> RECORDS PROVIDED:
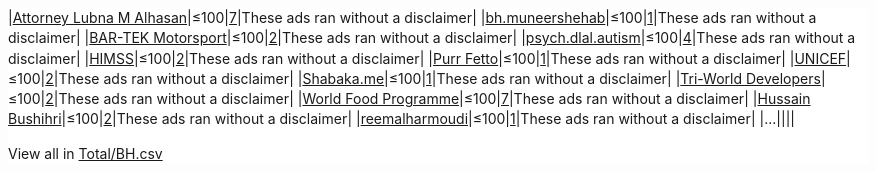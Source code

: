 |[Attorney Lubna M Alhasan](https://www.facebook.com/105524932357837)|≤100|[7](https://www.facebook.com/ads/library/?active_status=all&ad_type=political_and_issue_ads&country=BH&view_all_page_id=105524932357837&search_type=page&media_type=all)|These ads ran without a disclaimer|
|[bh.muneershehab](https://www.facebook.com/103144052604339)|≤100|[1](https://www.facebook.com/ads/library/?active_status=all&ad_type=political_and_issue_ads&country=BH&view_all_page_id=103144052604339&search_type=page&media_type=all)|These ads ran without a disclaimer|
|[BAR-TEK Motorsport](https://www.facebook.com/175889425769412)|≤100|[2](https://www.facebook.com/ads/library/?active_status=all&ad_type=political_and_issue_ads&country=BH&view_all_page_id=175889425769412&search_type=page&media_type=all)|These ads ran without a disclaimer|
|[psych.dlal.autism](https://www.facebook.com/105324778563581)|≤100|[4](https://www.facebook.com/ads/library/?active_status=all&ad_type=political_and_issue_ads&country=BH&view_all_page_id=105324778563581&search_type=page&media_type=all)|These ads ran without a disclaimer|
|[HIMSS](https://www.facebook.com/142288373333)|≤100|[2](https://www.facebook.com/ads/library/?active_status=all&ad_type=political_and_issue_ads&country=BH&view_all_page_id=142288373333&search_type=page&media_type=all)|These ads ran without a disclaimer|
|[Purr Fetto](https://www.facebook.com/100151072599310)|≤100|[1](https://www.facebook.com/ads/library/?active_status=all&ad_type=political_and_issue_ads&country=BH&view_all_page_id=100151072599310&search_type=page&media_type=all)|These ads ran without a disclaimer|
|[UNICEF](https://www.facebook.com/68793499001)|≤100|[2](https://www.facebook.com/ads/library/?active_status=all&ad_type=political_and_issue_ads&country=BH&view_all_page_id=68793499001&search_type=page&media_type=all)|These ads ran without a disclaimer|
|[Shabaka.me](https://www.facebook.com/798394146848054)|≤100|[1](https://www.facebook.com/ads/library/?active_status=all&ad_type=political_and_issue_ads&country=BH&view_all_page_id=798394146848054&search_type=page&media_type=all)|These ads ran without a disclaimer|
|[Tri-World Developers](https://www.facebook.com/641539016006215)|≤100|[2](https://www.facebook.com/ads/library/?active_status=all&ad_type=political_and_issue_ads&country=BH&view_all_page_id=641539016006215&search_type=page&media_type=all)|These ads ran without a disclaimer|
|[World Food Programme](https://www.facebook.com/28312410177)|≤100|[7](https://www.facebook.com/ads/library/?active_status=all&ad_type=political_and_issue_ads&country=BH&view_all_page_id=28312410177&search_type=page&media_type=all)|These ads ran without a disclaimer|
|[Hussain Bushihri](https://www.facebook.com/107516202115377)|≤100|[2](https://www.facebook.com/ads/library/?active_status=all&ad_type=political_and_issue_ads&country=BH&view_all_page_id=107516202115377&search_type=page&media_type=all)|These ads ran without a disclaimer|
|[reemalharmoudi](https://www.facebook.com/104033275293355)|≤100|[1](https://www.facebook.com/ads/library/?active_status=all&ad_type=political_and_issue_ads&country=BH&view_all_page_id=104033275293355&search_type=page&media_type=all)|These ads ran without a disclaimer|
|...||||

View all in [Total/BH.csv](../../MetaData/Total/BH.csv)
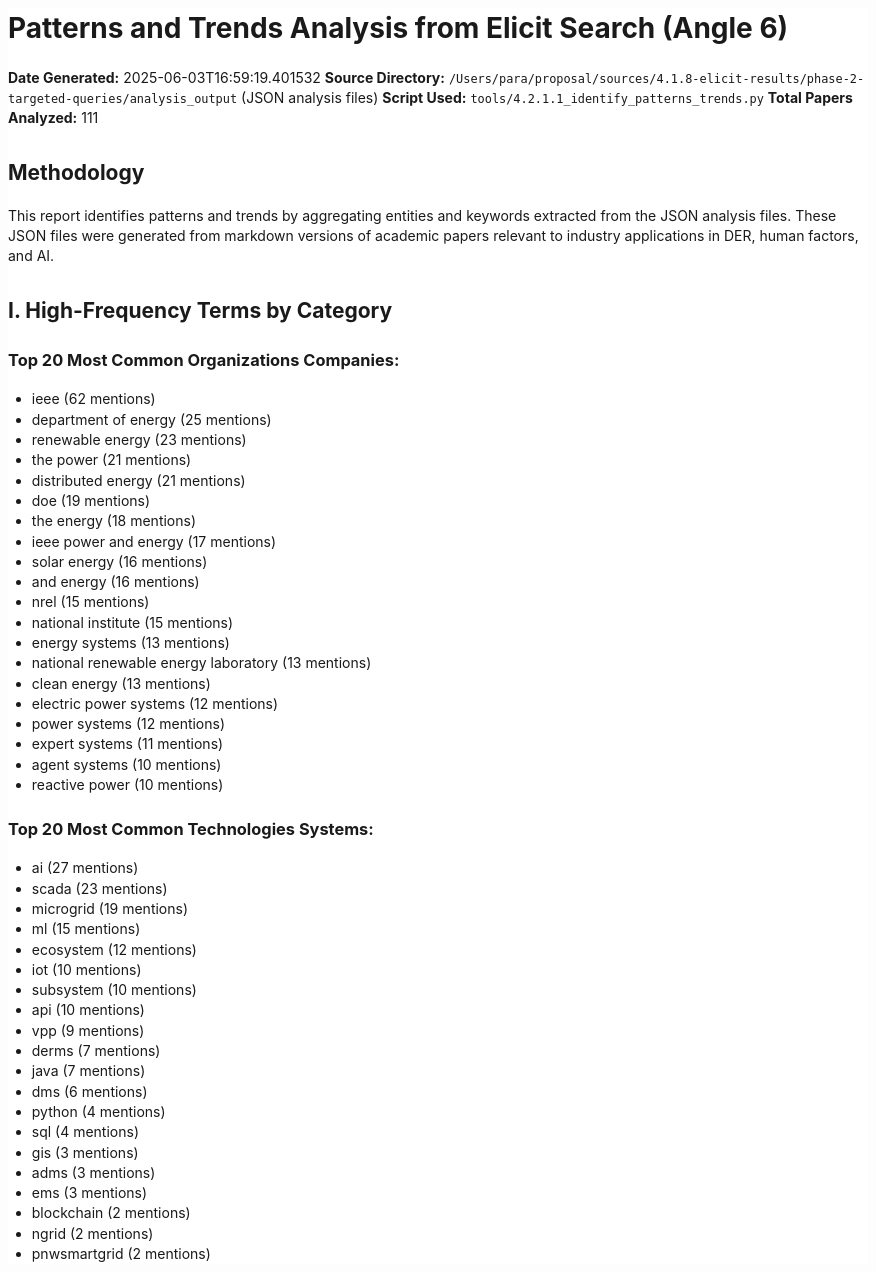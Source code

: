 # Patterns and Trends Analysis from Elicit Search (Angle 6)

**Date Generated:** 2025-06-03T16:59:19.401532
**Source Directory:** `/Users/para/proposal/sources/4.1.8-elicit-results/phase-2-targeted-queries/analysis_output` (JSON analysis files)
**Script Used:** `tools/4.2.1.1_identify_patterns_trends.py`
**Total Papers Analyzed:** 111

## Methodology
This report identifies patterns and trends by aggregating entities and keywords extracted from the JSON analysis files. These JSON files were generated from markdown versions of academic papers relevant to industry applications in DER, human factors, and AI.

## I. High-Frequency Terms by Category

### Top 20 Most Common Organizations Companies:
- ieee (62 mentions)
- department of energy (25 mentions)
- renewable energy (23 mentions)
- the power (21 mentions)
- distributed energy (21 mentions)
- doe (19 mentions)
- the energy (18 mentions)
- ieee power and energy (17 mentions)
- solar energy (16 mentions)
- and energy (16 mentions)
- nrel (15 mentions)
- national institute (15 mentions)
- energy systems (13 mentions)
- national renewable energy laboratory (13 mentions)
- clean energy (13 mentions)
- electric power systems (12 mentions)
- power systems (12 mentions)
- expert systems (11 mentions)
- agent systems (10 mentions)
- reactive power (10 mentions)

### Top 20 Most Common Technologies Systems:
- ai (27 mentions)
- scada (23 mentions)
- microgrid (19 mentions)
- ml (15 mentions)
- ecosystem (12 mentions)
- iot (10 mentions)
- subsystem (10 mentions)
- api (10 mentions)
- vpp (9 mentions)
- derms (7 mentions)
- java (7 mentions)
- dms (6 mentions)
- python (4 mentions)
- sql (4 mentions)
- gis (3 mentions)
- adms (3 mentions)
- ems (3 mentions)
- blockchain (2 mentions)
- ngrid (2 mentions)
- pnwsmartgrid (2 mentions)
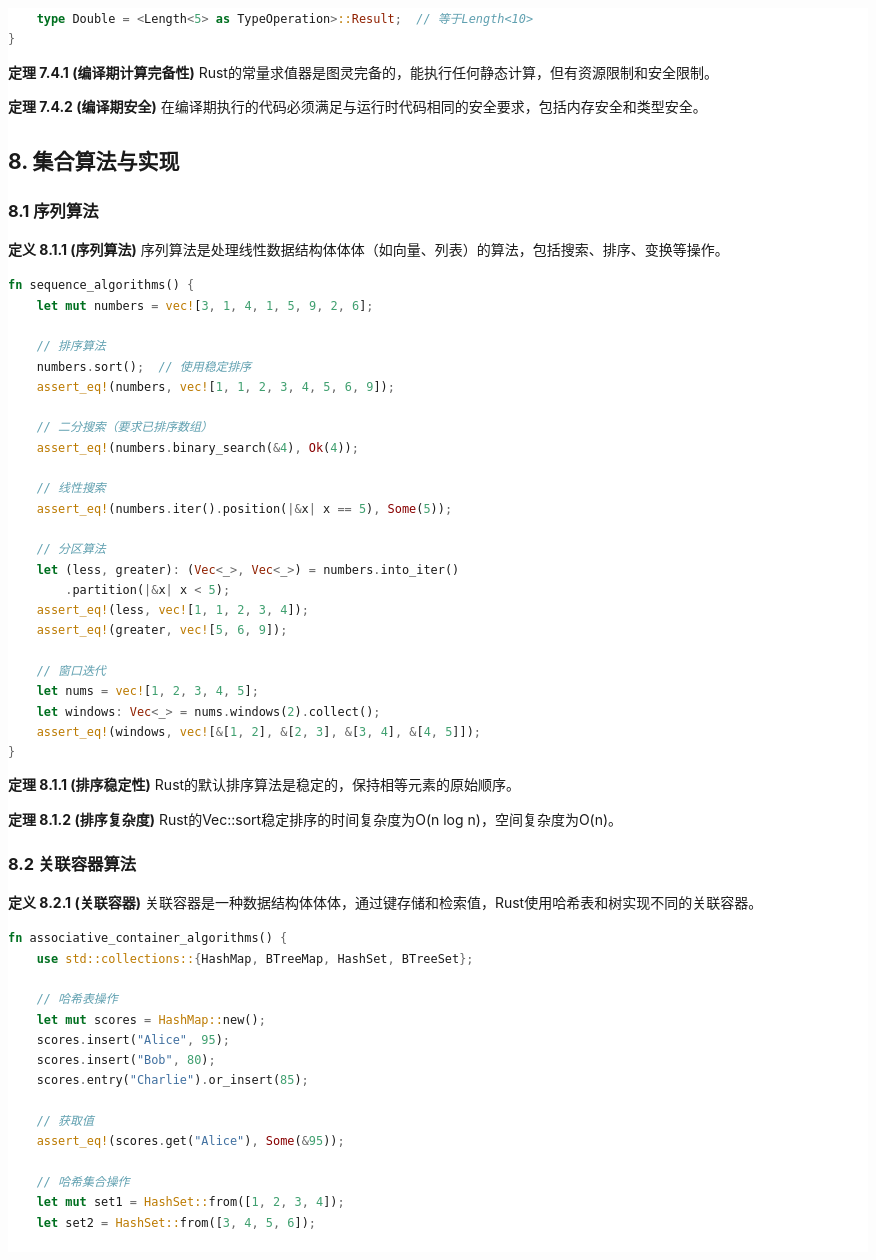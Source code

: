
 ```rust
    type Double = <Length<5> as TypeOperation>::Result;  // 等于Length<10>
}
```

**定理 7.4.1 (编译期计算完备性)** Rust的常量求值器是图灵完备的，能执行任何静态计算，但有资源限制和安全限制。

**定理 7.4.2 (编译期安全)** 在编译期执行的代码必须满足与运行时代码相同的安全要求，包括内存安全和类型安全。

## 8. 集合算法与实现

### 8.1 序列算法

**定义 8.1.1 (序列算法)** 序列算法是处理线性数据结构体体体（如向量、列表）的算法，包括搜索、排序、变换等操作。

```rust
fn sequence_algorithms() {
    let mut numbers = vec![3, 1, 4, 1, 5, 9, 2, 6];
    
    // 排序算法
    numbers.sort();  // 使用稳定排序
    assert_eq!(numbers, vec![1, 1, 2, 3, 4, 5, 6, 9]);
    
    // 二分搜索（要求已排序数组）
    assert_eq!(numbers.binary_search(&4), Ok(4));
    
    // 线性搜索
    assert_eq!(numbers.iter().position(|&x| x == 5), Some(5));
    
    // 分区算法
    let (less, greater): (Vec<_>, Vec<_>) = numbers.into_iter()
        .partition(|&x| x < 5);
    assert_eq!(less, vec![1, 1, 2, 3, 4]);
    assert_eq!(greater, vec![5, 6, 9]);
    
    // 窗口迭代
    let nums = vec![1, 2, 3, 4, 5];
    let windows: Vec<_> = nums.windows(2).collect();
    assert_eq!(windows, vec![&[1, 2], &[2, 3], &[3, 4], &[4, 5]]);
}
```

**定理 8.1.1 (排序稳定性)** Rust的默认排序算法是稳定的，保持相等元素的原始顺序。

**定理 8.1.2 (排序复杂度)** Rust的Vec::sort稳定排序的时间复杂度为O(n log n)，空间复杂度为O(n)。

### 8.2 关联容器算法

**定义 8.2.1 (关联容器)** 关联容器是一种数据结构体体体，通过键存储和检索值，Rust使用哈希表和树实现不同的关联容器。

```rust
fn associative_container_algorithms() {
    use std::collections::{HashMap, BTreeMap, HashSet, BTreeSet};
    
    // 哈希表操作
    let mut scores = HashMap::new();
    scores.insert("Alice", 95);
    scores.insert("Bob", 80);
    scores.entry("Charlie").or_insert(85);
    
    // 获取值
    assert_eq!(scores.get("Alice"), Some(&95));
    
    // 哈希集合操作
    let mut set1 = HashSet::from([1, 2, 3, 4]);
    let set2 = HashSet::from([3, 4, 5, 6]);
    
```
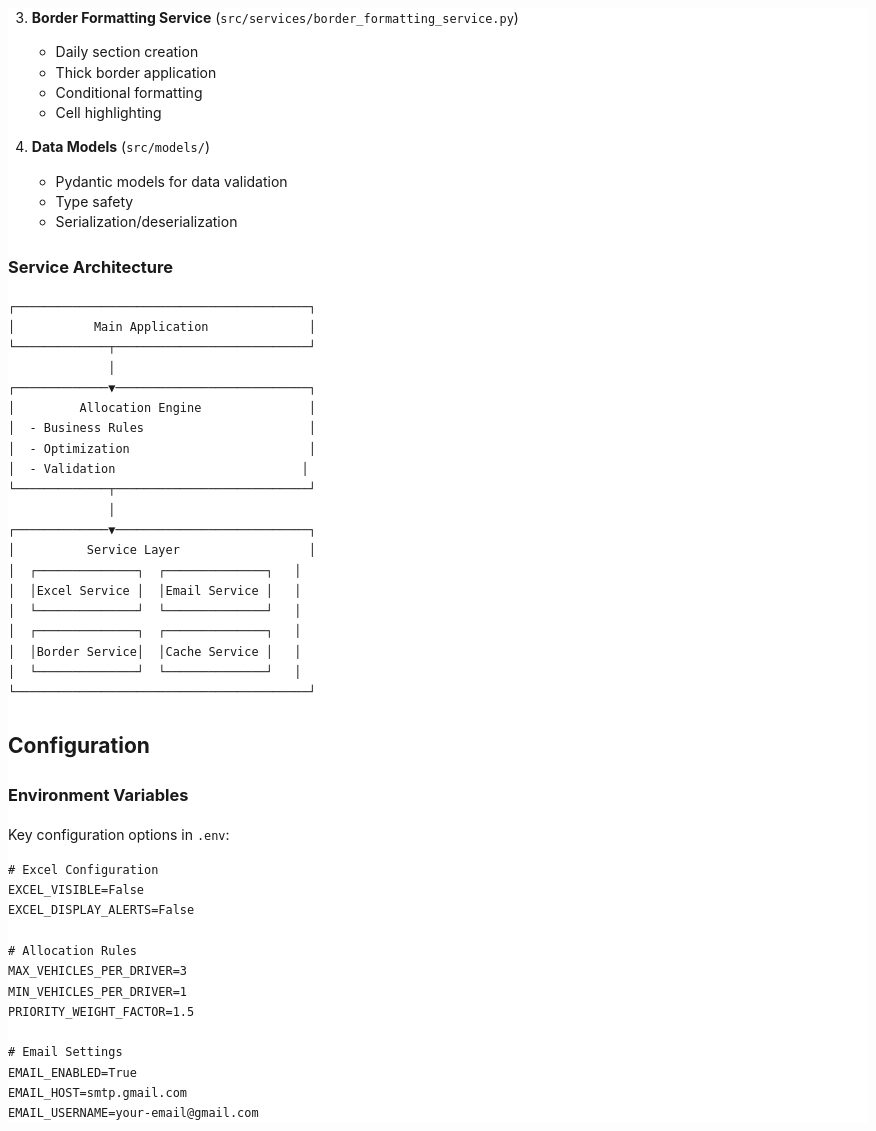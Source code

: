 3. **Border Formatting Service** (`src/services/border_formatting_service.py`)
   - Daily section creation
   - Thick border application
   - Conditional formatting
   - Cell highlighting

4. **Data Models** (`src/models/`)
   - Pydantic models for data validation
   - Type safety
   - Serialization/deserialization

### Service Architecture

```
┌─────────────────────────────────────────┐
│           Main Application              │
└─────────────┬───────────────────────────┘
              │
┌─────────────▼───────────────────────────┐
│         Allocation Engine               │
│  - Business Rules                       │
│  - Optimization                         │
│  - Validation                          │
└─────────────┬───────────────────────────┘
              │
┌─────────────▼───────────────────────────┐
│          Service Layer                  │
│  ┌──────────────┐  ┌──────────────┐   │
│  │Excel Service │  │Email Service │   │
│  └──────────────┘  └──────────────┘   │
│  ┌──────────────┐  ┌──────────────┐   │
│  │Border Service│  │Cache Service │   │
│  └──────────────┘  └──────────────┘   │
└─────────────────────────────────────────┘
```

## Configuration

### Environment Variables

Key configuration options in `.env`:

```env
# Excel Configuration
EXCEL_VISIBLE=False
EXCEL_DISPLAY_ALERTS=False

# Allocation Rules
MAX_VEHICLES_PER_DRIVER=3
MIN_VEHICLES_PER_DRIVER=1
PRIORITY_WEIGHT_FACTOR=1.5

# Email Settings
EMAIL_ENABLED=True
EMAIL_HOST=smtp.gmail.com
EMAIL_USERNAME=your-email@gmail.com
```
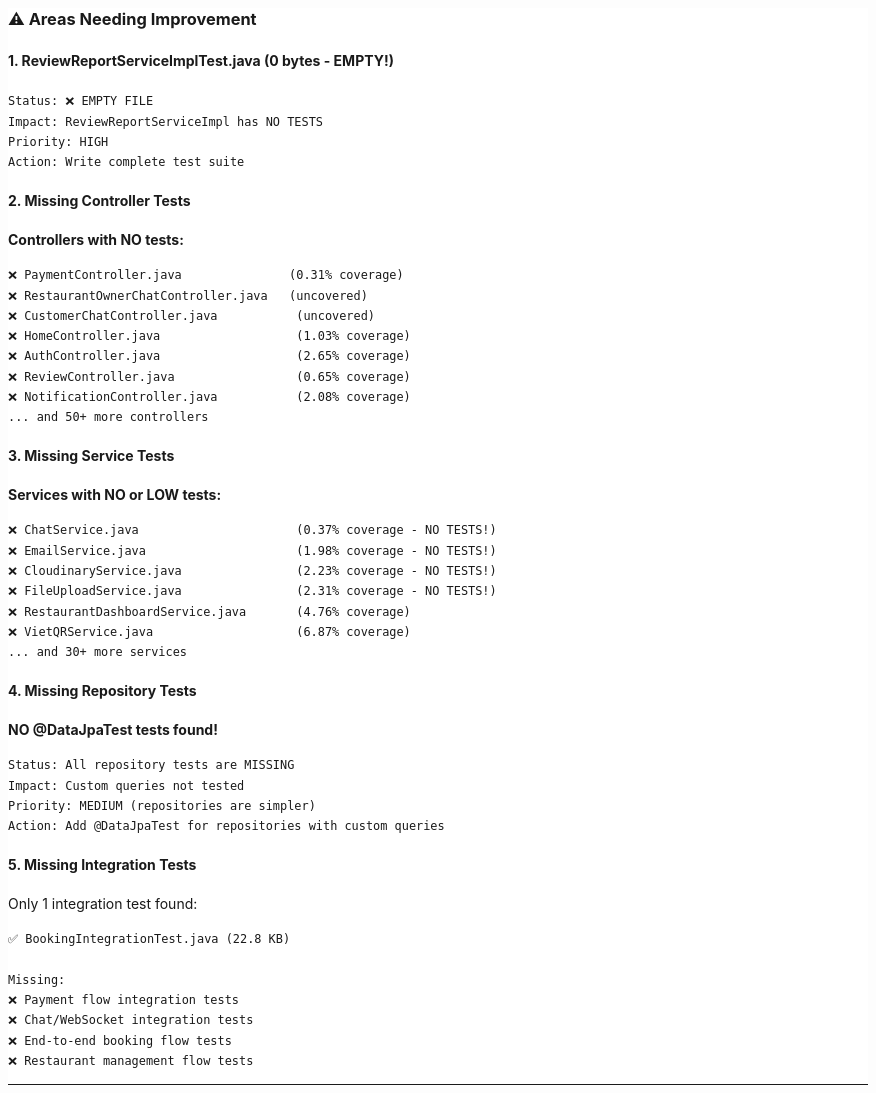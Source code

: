 
### ⚠️ Areas Needing Improvement

#### 1. **ReviewReportServiceImplTest.java** (0 bytes - EMPTY!)
```
Status: ❌ EMPTY FILE
Impact: ReviewReportServiceImpl has NO TESTS
Priority: HIGH
Action: Write complete test suite
```

#### 2. **Missing Controller Tests**

**Controllers with NO tests:**
```
❌ PaymentController.java               (0.31% coverage)
❌ RestaurantOwnerChatController.java   (uncovered)
❌ CustomerChatController.java           (uncovered)
❌ HomeController.java                   (1.03% coverage)
❌ AuthController.java                   (2.65% coverage)
❌ ReviewController.java                 (0.65% coverage)
❌ NotificationController.java           (2.08% coverage)
... and 50+ more controllers
```

#### 3. **Missing Service Tests**

**Services with NO or LOW tests:**
```
❌ ChatService.java                      (0.37% coverage - NO TESTS!)
❌ EmailService.java                     (1.98% coverage - NO TESTS!)
❌ CloudinaryService.java                (2.23% coverage - NO TESTS!)
❌ FileUploadService.java                (2.31% coverage - NO TESTS!)
❌ RestaurantDashboardService.java       (4.76% coverage)
❌ VietQRService.java                    (6.87% coverage)
... and 30+ more services
```

#### 4. **Missing Repository Tests**

**NO @DataJpaTest tests found!**
```
Status: All repository tests are MISSING
Impact: Custom queries not tested
Priority: MEDIUM (repositories are simpler)
Action: Add @DataJpaTest for repositories with custom queries
```

#### 5. **Missing Integration Tests**

Only 1 integration test found:
```
✅ BookingIntegrationTest.java (22.8 KB)

Missing:
❌ Payment flow integration tests
❌ Chat/WebSocket integration tests
❌ End-to-end booking flow tests
❌ Restaurant management flow tests
```

---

> REQUIRED ACTION:
Only the lines that contain the word "nums" should be copied from the material.

> SOLUTION TO THIS TASK:
    let nums = vec![1, 2, 3, 4, 5];
    let windows: Vec<_> = nums.windows(2).collect();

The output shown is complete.